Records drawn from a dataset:

=-=-=

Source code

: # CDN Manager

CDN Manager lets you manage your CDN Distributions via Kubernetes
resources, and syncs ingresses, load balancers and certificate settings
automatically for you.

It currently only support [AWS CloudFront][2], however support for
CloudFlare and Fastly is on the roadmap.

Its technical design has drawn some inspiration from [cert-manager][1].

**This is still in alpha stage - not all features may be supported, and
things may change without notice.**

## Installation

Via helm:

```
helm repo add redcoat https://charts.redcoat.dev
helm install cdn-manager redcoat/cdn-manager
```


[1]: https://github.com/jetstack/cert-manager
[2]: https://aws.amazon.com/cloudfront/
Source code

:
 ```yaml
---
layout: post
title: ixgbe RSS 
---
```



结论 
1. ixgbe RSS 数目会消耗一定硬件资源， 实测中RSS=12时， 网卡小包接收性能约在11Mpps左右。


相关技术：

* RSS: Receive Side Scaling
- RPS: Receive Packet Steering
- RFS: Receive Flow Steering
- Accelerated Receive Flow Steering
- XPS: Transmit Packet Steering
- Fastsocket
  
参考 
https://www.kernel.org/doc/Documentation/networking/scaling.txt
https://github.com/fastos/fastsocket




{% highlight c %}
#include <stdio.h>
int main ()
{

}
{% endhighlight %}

=-=-=

__What this task involves__:
Lines containing the string "Flow" are the ones to copy from the entries above.

__Completed exercise__:
- RFS: Receive Flow Steering
- Accelerated Receive Flow Steering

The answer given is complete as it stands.